(The input Opens)

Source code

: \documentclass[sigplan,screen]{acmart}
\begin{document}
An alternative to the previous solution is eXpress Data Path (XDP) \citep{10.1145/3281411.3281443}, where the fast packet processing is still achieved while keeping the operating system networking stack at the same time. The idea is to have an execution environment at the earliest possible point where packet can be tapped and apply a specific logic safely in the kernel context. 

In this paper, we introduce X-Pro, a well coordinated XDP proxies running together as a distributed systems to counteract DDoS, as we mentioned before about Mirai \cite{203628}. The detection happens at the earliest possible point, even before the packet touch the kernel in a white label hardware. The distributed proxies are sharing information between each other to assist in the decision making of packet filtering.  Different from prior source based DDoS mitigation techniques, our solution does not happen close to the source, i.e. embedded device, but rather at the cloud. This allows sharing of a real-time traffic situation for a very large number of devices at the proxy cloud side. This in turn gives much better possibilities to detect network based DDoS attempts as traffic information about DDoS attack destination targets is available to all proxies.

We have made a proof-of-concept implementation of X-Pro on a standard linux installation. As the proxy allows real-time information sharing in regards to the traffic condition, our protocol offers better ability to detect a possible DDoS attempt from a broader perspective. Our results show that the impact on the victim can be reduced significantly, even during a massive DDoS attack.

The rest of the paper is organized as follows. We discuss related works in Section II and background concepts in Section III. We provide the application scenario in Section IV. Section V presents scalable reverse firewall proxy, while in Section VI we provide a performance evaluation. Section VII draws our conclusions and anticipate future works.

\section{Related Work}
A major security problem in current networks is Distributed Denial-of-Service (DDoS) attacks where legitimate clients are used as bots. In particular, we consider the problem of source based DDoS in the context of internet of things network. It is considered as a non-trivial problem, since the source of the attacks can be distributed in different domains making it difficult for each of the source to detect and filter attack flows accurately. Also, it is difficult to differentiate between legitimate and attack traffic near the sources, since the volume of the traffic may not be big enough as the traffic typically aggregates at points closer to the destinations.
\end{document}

(The input Closes)

Try it
In exact wording, restate the lines of the data above from the first through the one holding "In this paper, we", and stop after that line.

Your solution
Source code

: \documentclass[sigplan,screen]{acmart}
\begin{document}
An alternative to the previous solution is eXpress Data Path (XDP) \citep{10.1145/3281411.3281443}, where the fast packet processing is still achieved while keeping the operating system networking stack at the same time. The idea is to have an execution environment at the earliest possible point where packet can be tapped and apply a specific logic safely in the kernel context. 

In this paper, we introduce X-Pro, a well coordinated XDP proxies running together as a distributed systems to counteract DDoS, as we mentioned before about Mirai \cite{203628}. The detection happens at the earliest possible point, even before the packet touch the kernel in a white label hardware. The distributed proxies are sharing information between each other to assist in the decision making of packet filtering.  Different from prior source based DDoS mitigation techniques, our solution does not happen close to the source, i.e. embedded device, but rather at the cloud. This allows sharing of a real-time traffic situation for a very large number of devices at the proxy cloud side. This in turn gives much better possibilities to detect network based DDoS attempts as traffic information about DDoS attack destination targets is available to all proxies.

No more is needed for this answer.